'In Peru, a rural schoolteacher rises from obscurity to the presidency' WP
"LIMA — Mr. Smith went to Washington. Now, Mr. Castillo is coming to Lima.
The rise of Pedro Castillo, a previously obscure leader of a rural teachers union, to Peru’s highest office is the most glaring example yet of the power of the pandemic to upend politics in Latin America.
The ravages of the coronavirus, and the surges in poverty and inequality it has caused, have sparked nearly 1 million people to protest in Colombia and saw a communist elected mayor of Santiago, the capital of Chile, the region’s free-market model.
Here in Peru, a what-more-have-we-got-to-lose mentality helped propel one of the most unusual candidates ever to win a Latin American presidency. A 51-year-old, straw-hat-wearing schoolteacher and farmer who reported an income last year of $16,600, Castillo has never held public office.
After finally being declared the winner of the June 6 runoff election on Monday evening, he will now trade his adobe abode in the Andean highlands for the grandeur of the Presidential Palace, going from nurturing poor children in a multi-grade classroom to handling the weightiest matters of state — including his pledges to rewrite the constitution and force a reckoning with foreign mining interests.

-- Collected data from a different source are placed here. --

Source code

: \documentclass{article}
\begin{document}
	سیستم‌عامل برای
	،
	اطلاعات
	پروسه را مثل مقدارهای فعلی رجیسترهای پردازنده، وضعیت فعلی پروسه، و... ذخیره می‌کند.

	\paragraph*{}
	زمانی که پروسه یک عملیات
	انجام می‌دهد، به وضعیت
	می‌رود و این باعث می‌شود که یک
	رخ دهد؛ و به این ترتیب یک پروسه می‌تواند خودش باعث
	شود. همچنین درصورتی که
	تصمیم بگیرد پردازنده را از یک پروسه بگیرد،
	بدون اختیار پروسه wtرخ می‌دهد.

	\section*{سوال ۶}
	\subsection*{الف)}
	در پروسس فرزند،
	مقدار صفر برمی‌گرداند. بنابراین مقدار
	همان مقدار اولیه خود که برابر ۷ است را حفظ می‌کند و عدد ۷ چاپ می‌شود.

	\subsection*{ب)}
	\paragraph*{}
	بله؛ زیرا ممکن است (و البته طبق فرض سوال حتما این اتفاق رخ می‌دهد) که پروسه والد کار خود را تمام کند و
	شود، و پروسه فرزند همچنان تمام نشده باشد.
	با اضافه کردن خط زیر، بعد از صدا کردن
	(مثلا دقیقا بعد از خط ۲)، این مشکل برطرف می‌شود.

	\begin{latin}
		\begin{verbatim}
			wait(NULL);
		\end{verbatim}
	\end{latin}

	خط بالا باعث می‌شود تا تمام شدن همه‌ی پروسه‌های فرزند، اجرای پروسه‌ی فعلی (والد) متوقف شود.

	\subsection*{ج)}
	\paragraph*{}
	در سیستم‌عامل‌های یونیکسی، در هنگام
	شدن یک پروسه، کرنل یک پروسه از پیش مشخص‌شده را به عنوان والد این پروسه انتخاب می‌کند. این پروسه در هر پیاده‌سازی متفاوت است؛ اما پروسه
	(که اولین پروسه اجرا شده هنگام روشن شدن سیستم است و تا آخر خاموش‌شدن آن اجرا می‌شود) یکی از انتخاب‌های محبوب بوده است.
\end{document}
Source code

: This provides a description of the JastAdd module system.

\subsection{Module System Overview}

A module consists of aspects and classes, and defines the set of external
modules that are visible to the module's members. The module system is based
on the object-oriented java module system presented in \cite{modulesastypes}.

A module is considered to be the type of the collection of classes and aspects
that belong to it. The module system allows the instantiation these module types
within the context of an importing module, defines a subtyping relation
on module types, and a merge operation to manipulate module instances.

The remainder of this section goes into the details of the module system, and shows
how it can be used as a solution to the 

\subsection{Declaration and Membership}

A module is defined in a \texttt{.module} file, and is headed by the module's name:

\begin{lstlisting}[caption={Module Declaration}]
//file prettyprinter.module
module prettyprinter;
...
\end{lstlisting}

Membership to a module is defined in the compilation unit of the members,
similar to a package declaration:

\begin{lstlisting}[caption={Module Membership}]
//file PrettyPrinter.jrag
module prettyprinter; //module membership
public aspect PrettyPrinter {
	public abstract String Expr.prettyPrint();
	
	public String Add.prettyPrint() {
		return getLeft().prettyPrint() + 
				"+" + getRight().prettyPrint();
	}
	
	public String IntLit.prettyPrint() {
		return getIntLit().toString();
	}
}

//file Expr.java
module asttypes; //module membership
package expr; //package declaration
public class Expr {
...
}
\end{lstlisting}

In Peru’s pandemic election, a rural schoolteacher challenges a political dynasty
In a race that pitted Peru’s elites against a man they derided as a country bumpkin unfit to rule, Castillo edged out the right-wing political veteran Keiko Fujimori, the daughter of jailed former president Alberto Fujimori. After losing a six-week effort to challenge the results, the Peruvian right is now gnashing its collective teeth, warning of a communist wolf in peasants’ clothing who they say will turn Peru into so************************t Venezuela.
Some members of Castillo’s Marxist-Leninist party, Free Peru, have called for the expulsion of the U.S. military and the Drug Enforcement Administration, as well as a broad legalization of coca, the leaf that is the building block of cocaine. The party defines itself as a group of leftist thinkers who embrace “Marxist theory, using its light it to interpret all phenomena that occurs in world.”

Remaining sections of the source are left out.